Mas tem coisas que Pedro ainda não consegue entender. Por exemplo, ele acha que sabe bem o que é o amor. Afinal, quando a mãe diz que o ama e o beija no alto da cabeça, o calor que lhe invade o peito, bem, deve ser isso o tal de amor. Mas, ao mesmo tempo, ele fica confuso. Porque a mãe diz que ama o padrasto; e ele, a ela. Então por que ele bate na sua mãe até que o rosto fique roxo e a boca sangre? E por que ele, que ama tanto a mãe, nada mais consegue fazer que abraçar as próprias perninhas e chorar baixinho? Por acaso ele não devia protegê-la? Ele não é um “homenzinho”?

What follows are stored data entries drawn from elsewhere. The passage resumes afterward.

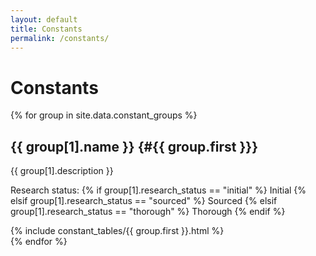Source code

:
 ```yaml
---
layout: default
title: Constants
permalink: /constants/
---
```


# Constants

{% for group in site.data.constant_groups %}
## {{ group[1].name }} {#{{ group.first }}}

{{ group[1].description }}

<p>Research status: {% if group[1].research_status == "initial" %}
<span class="badge bg-warning">Initial</span>
{% elsif group[1].research_status == "sourced" %}
<span class="badge bg-info">Sourced</span>
{% elsif group[1].research_status == "thorough" %}
<span class="badge bg-success">Thorough</span>
{% endif %}</p>

{% include constant_tables/{{ group.first }}.html %}
<br>
{% endfor %}
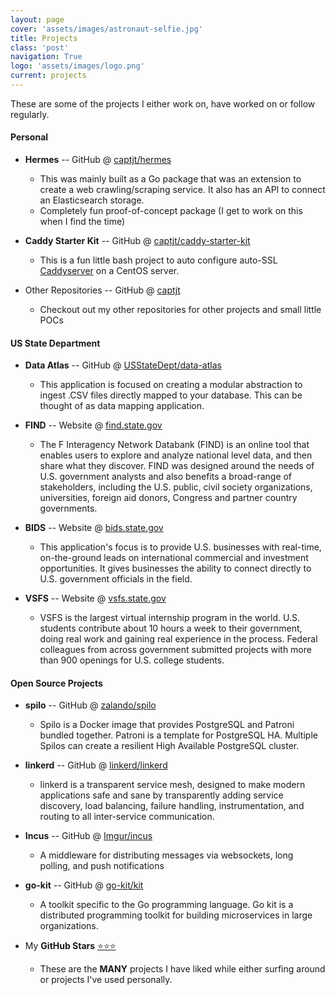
 ```yaml
---
layout: page
cover: 'assets/images/astronaut-selfie.jpg'
title: Projects
class: 'post'
navigation: True
logo: 'assets/images/logo.png'
current: projects
---
```


These are some of the projects I either work on, have worked on or follow regularly.

#### Personal

- **Hermes** -- GitHub @ [captjt/hermes](https://github.com/captjt/hermes)
    - This was mainly built as a Go package that was an extension to create a web crawling/scraping service. It also has an API to connect an Elasticsearch storage.
    - Completely fun proof-of-concept package (I get to work on this when I find the time)

- **Caddy Starter Kit** -- GitHub @ [captjt/caddy-starter-kit](https://github.com/captjt/caddy-starter-kit)
    - This is a fun little bash project to auto configure auto-SSL [Caddyserver](https://caddyserver.com/) on a CentOS server.

- Other Repositories -- GitHub @ [captjt](https://github.com/captjt?tab=repositories)
    - Checkout out my other repositories for other projects and small little POCs

#### US State Department

- **Data Atlas** -- GitHub @ [USStateDept/data-atlas](https://github.com/USStateDept/data-atlas)
    - This application is focused on creating a modular abstraction to ingest .CSV files directly mapped to your database. This can be thought of as data mapping application.

- **FIND** -- Website @ [find.state.gov](http://find.state.gov)
    - The F Interagency Network Databank (FIND) is an online tool that enables users to explore and analyze national level data, and then share what they discover. FIND was designed around the needs of U.S. government analysts and also benefits a broad-range of stakeholders, including the U.S. public, civil society organizations, universities, foreign aid donors, Congress and partner country governments.

- **BIDS** -- Website @ [bids.state.gov](https://bids.state.gov)
    - This application's focus is to provide U.S. businesses with real-time, on-the-ground leads on international commercial and investment opportunities. It gives businesses the ability to connect directly to U.S. government officials in the field.

- **VSFS** -- Website @ [vsfs.state.gov](http://vsfs.state.gov)
    - VSFS is the largest virtual internship program in the world. U.S. students contribute about 10 hours a week to their government, doing real work and gaining real experience in the process. Federal colleagues from across government submitted projects with more than 900 openings for U.S. college students.

#### Open Source Projects

- **spilo** -- GitHub @ [zalando/spilo](https://github.com/zalando/spilo)
    - Spilo is a Docker image that provides PostgreSQL and Patroni bundled together. Patroni is a template for PostgreSQL HA. Multiple Spilos can create a resilient High Available PostgreSQL cluster.

- **linkerd** -- GitHub @ [linkerd/linkerd](https://github.com/linkerd/linkerd)
    - linkerd is a transparent service mesh, designed to make modern applications safe and sane by transparently adding service discovery, load balancing, failure handling, instrumentation, and routing to all inter-service communication.

- **Incus** -- GitHub @ [Imgur/incus](https://github.com/Imgur/incus)
    - A middleware for distributing messages via websockets, long polling, and push notifications

- **go-kit** -- GitHub @ [go-kit/kit](https://github.com/go-kit/kit)
    - A toolkit specific to the Go programming language. Go kit is a distributed programming toolkit for building microservices in large organizations.

- My **GitHub Stars** [⭐️⭐️⭐️](https://github.com/captjt?tab=stars)
    - These are the **MANY** projects I have liked while either surfing around or projects I've used personally.
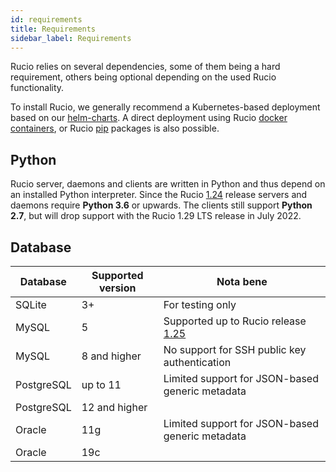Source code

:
 ```yaml
---
id: requirements
title: Requirements
sidebar_label: Requirements
---
```


Rucio relies on several dependencies, some of them being a hard requirement,
others being optional depending on the used Rucio functionality.

To install Rucio, we generally recommend a Kubernetes-based deployment based on
our [helm-charts](https://github.com/rucio/helm-charts). A direct deployment
using Rucio [docker containers](https://hub.docker.com/u/rucio), or Rucio
[pip](https://pypi.org/project/rucio/) packages is also possible.

## Python

Rucio server, daemons and clients are written in Python and thus depend on an
installed Python interpreter. Since the Rucio [1.24](../release-notes/1.24.0)
release servers and daemons require **Python 3.6** or upwards. The clients
still support **Python 2.7**, but will drop support with the Rucio 1.29 LTS
release in July 2022.

## Database

Database   | Supported version | Nota bene
-----------| ----------------- | ---------
SQLite     | 3+                | For testing only
MySQL      | 5                 | Supported up to Rucio release [1.25](../release-notes/1.25.md)
MySQL      | 8 and higher      | No support for SSH public key authentication
PostgreSQL | up to 11          | Limited support for JSON-based generic metadata
PostgreSQL | 12 and higher     |
Oracle     | 11g               | Limited support for JSON-based generic metadata
Oracle     | 19c               |
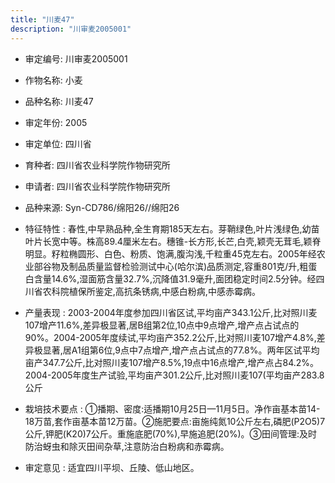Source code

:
 ```yaml
---
title: "川麦47"
description: "川审麦2005001"
---
```

* 审定编号:  川审麦2005001

*  作物名称:  小麦

*  品种名称:  川麦47

*  审定年份:  2005

*  审定单位:  四川省

* 育种者:  四川省农业科学院作物研究所

*  申请者:  四川省农业科学院作物研究所

*  品种来源:  Syn-CD786/绵阳26//绵阳26

*  特征特性 : 
春性,中早熟品种,全生育期185天左右。芽鞘绿色,叶片浅绿色,幼苗叶片长宽中等。株高89.4厘米左右。穗锥-长方形,长芒,白壳,颖壳无茸毛,颖脊明显。籽粒椭圆形、白色、粉质、饱满,腹沟浅,千粒重45克左右。2005年经农业部谷物及制品质量监督检验测试中心(哈尔滨)品质测定,容重801克/升,粗蛋白含量14.6%,湿面筋含量32.7%,沉降值31.9毫升,面团稳定时间2.5分钟。经四川省农科院植保所鉴定,高抗条锈病,中感白粉病,中感赤霉病。
 
*  产量表现 : 
2003-2004年度参加四川省区试,平均亩产343.1公斤,比对照川麦107增产11.6%,差异极显著,居B组第2位,10点中9点增产,增产点占试点的90%。2004-2005年度续试,平均亩产352.2公斤,比对照川麦107增产4.8%,差异极显著,居A1组第6位,9点中7点增产,增产点占试点的77.8%。两年区试平均亩产347.7公斤,比对照川麦107增产8.5%,19点中16点增产,增产点占84.2%。2004-2005年度生产试验,平均亩产301.2公斤,比对照川麦107(平均亩产283.8公斤

*  栽培技术要点 : 
①播期、密度:适播期10月25日—11月5日。净作亩基本苗14-18万苗,套作亩基本苗12万苗。②施肥要点:亩施纯氮10公斤左右,磷肥(P2O5)7公斤,钾肥(K20)7公斤。重施底肥(70%),早施追肥(20%)。③田间管理:及时防治蚜虫和除灭田间杂草,注意防治白粉病和赤霉病。

*  审定意见 : 
适宜四川平坝、丘陵、低山地区。
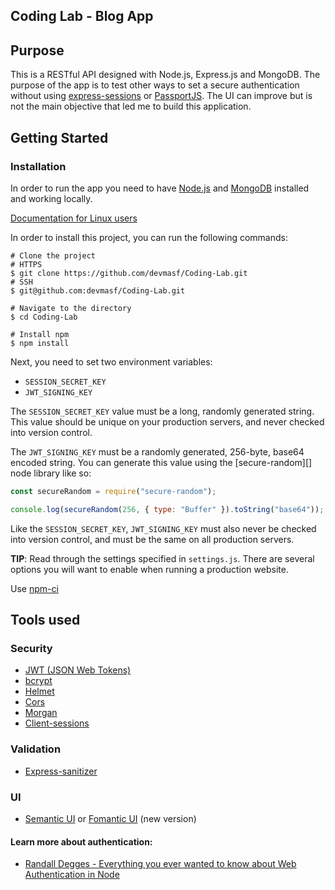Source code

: ## Coding Lab - Blog App

## Purpose

This is a RESTful API designed with Node.js, Express.js and MongoDB. The purpose of the app is to test other ways to set a secure authentication without using [express-sessions](https://github.com/expressjs/session) or [PassportJS](http://www.passportjs.org/). The UI can improve but is not the main objective that led me to build this application.

## Getting Started

### Installation

In order to run the app you need to have [Node.js](https://nodejs.org/en/) and [MongoDB](https://docs.mongodb.com/manual/administration/install-community/) installed and working locally.

[Documentation for Linux users](https://docs.mongodb.com/manual/administration/install-on-linux/)

In order to install this project, you can run the following commands:

```console
# Clone the project
# HTTPS
$ git clone https://github.com/devmasf/Coding-Lab.git
# SSH
$ git@github.com:devmasf/Coding-Lab.git

# Navigate to the directory
$ cd Coding-Lab

# Install npm
$ npm install
```

Next, you need to set two environment variables:

- `SESSION_SECRET_KEY`
- `JWT_SIGNING_KEY`

The `SESSION_SECRET_KEY` value must be a long, randomly generated string. This
value should be unique on your production servers, and never checked into
version control.

The `JWT_SIGNING_KEY` must be a randomly generated, 256-byte, base64 encoded
string. You can generate this value using the [secure-random][] node library
like so:

```javascript
const secureRandom = require("secure-random");

console.log(secureRandom(256, { type: "Buffer" }).toString("base64"));
```

Like the `SESSION_SECRET_KEY`, `JWT_SIGNING_KEY` must also never be checked into
version control, and must be the same on all production servers.

**TIP**: Read through the settings specified in `settings.js`. There are
several options you will want to enable when running a production website.

Use [npm-ci](https://docs.npmjs.com/cli/ci)

## Tools used

### Security

- [JWT (JSON Web Tokens)](https://jwt.io/)
- [bcrypt](https://github.com/dcodeIO/bcrypt.js/)
- [Helmet](https://helmetjs.github.io/)
- [Cors](https://github.com/expressjs/cors)
- [Morgan](https://github.com/expressjs/morgan)
- [Client-sessions](https://github.com/mozilla/node-client-sessions)

### Validation

- [Express-sanitizer](https://github.com/markau/express-sanitizer)

### UI

- [Semantic UI](https://semantic-ui.com/) or [Fomantic UI](https://semantic-ui.com/) (new version)

#### Learn more about authentication:

- [Randall Degges - Everything you ever wanted to know about Web Authentication in Node](https://www.youtube.com/watch?v=i7of02icPyQ&feature=youtu.be&t=35)
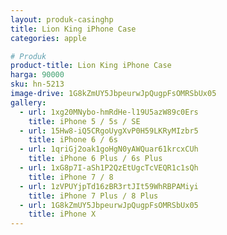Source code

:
 ```yaml
---
layout: produk-casinghp
title: Lion King iPhone Case
categories: apple

# Produk
product-title: Lion King iPhone Case
harga: 90000
sku: hn-5213
image-drive: 1G8kZmUY5JbpeurwJpQugpFsOMRSbUx05
gallery:
  - url: 1xg20MNybo-hmRdHe-l19U5azW89c0Ers
    title: iPhone 5 / 5s / SE
  - url: 15Hw8-iQ5CRgoUygXvP0H59LKRyMIzbr5
    title: iPhone 6 / 6s
  - url: 1qriGj2oak1goHgN0yAWQuar61krcxCUh
    title: iPhone 6 Plus / 6s Plus
  - url: 1xG8p7I-aSh1P2QzEtUgcTcVEQR1c1sQh
    title: iPhone 7 / 8
  - url: 1zVPUYjpTd16zBR3rtJIt59WhRBPAMiyi
    title: iPhone 7 Plus / 8 Plus
  - url: 1G8kZmUY5JbpeurwJpQugpFsOMRSbUx05
    title: iPhone X
---
```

Pedro ainda é muito pequeno para entender algumas coisas – tem só cinco anos – mas já grande o suficiente para olhar para a mãe, depois da última luta com o padrasto, quando este sai com seus tesouros para vender e comprar bebida, enquanto fica a mãe esparramada no chão a chorar baixinho, e fazer a pergunta que o persegue: por quê? A mãe também o acha pequeno, seu querido bebê, mas já o considera grande o suficiente para responder à pergunta: porque não há para onde ir.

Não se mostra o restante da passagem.